Smith v. Loyd, supra at 130.

Several Arkansas cases have addressed the issue of whether the public has acquired a prescriptive easement to use a road. See e.g., Hall v.Clayton, 270 Ark. App. 626, 606 S.W.2d 102 (Ark.App. 1980); Burdess v.A.P. L., 268 Ark. App. 901, 597 S.W.2d 828 (Ark.App. 1980); Clarkev. Montgomery County, 268 Ark. App. 942, 597 S.W.2d 96 (Ark.App. 1980); and Weigel v. Cooper, 245 Ark. 912, 436 S.W.2d 85 (1969).

It has also been held, however, in several cases that:

It is well settled that where a highway is used by the public for a period of more than seven years, openly, continuously and adversely, the public acquires an easement by prescription or limitation of which it can not be disposed by the owner of the fee. * * * But it is also equally well settled that the right to a public highway once established by limitation or prescription may be abandoned by non-use, and if so abandoned for a period of more than seven years, the right of the owner of the fee to re-enter and to thereby exclude the public from the use of the highway is restored. . . .

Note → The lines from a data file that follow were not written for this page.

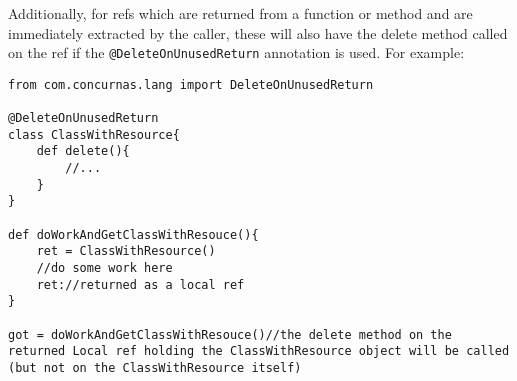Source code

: \documentclass[conc-doc]{subfiles}
\begin{document}
Additionally, for refs which are returned from a function or method and are immediately extracted by the caller, these will also have the delete method called on the ref if the \lstinline{@DeleteOnUnusedReturn} annotation is used. For example:

\begin{lstlisting}
from com.concurnas.lang import DeleteOnUnusedReturn

@DeleteOnUnusedReturn
class ClassWithResource{
	def delete(){
		//...
	}
}

def doWorkAndGetClassWithResouce(){
	ret = ClassWithResource()
	//do some work here
	ret://returned as a local ref
}

got = doWorkAndGetClassWithResouce()//the delete method on the returned Local ref holding the ClassWithResource object will be called (but not on the ClassWithResource itself)
\end{lstlisting}
\end{document}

Weir v. Trucks, 255 Ark. 494, 500 S.W.2d 923 (1973) at 497-98, quotingMcLain v. Keel, 135 Ark. 496, 205 S.W. 894 (1918).

As noted above, the issue of whether any prescriptive rights have been acquired is entirely one of fact. I cannot resolve such issues in the format of an official Attorney General opinion. The interested parties should consult private counsel to determine their rights. See Op. Att'y Gen. 86-184.

Deputy Attorney General Elana C. Wills prepared the foregoing opinion, which I hereby approve.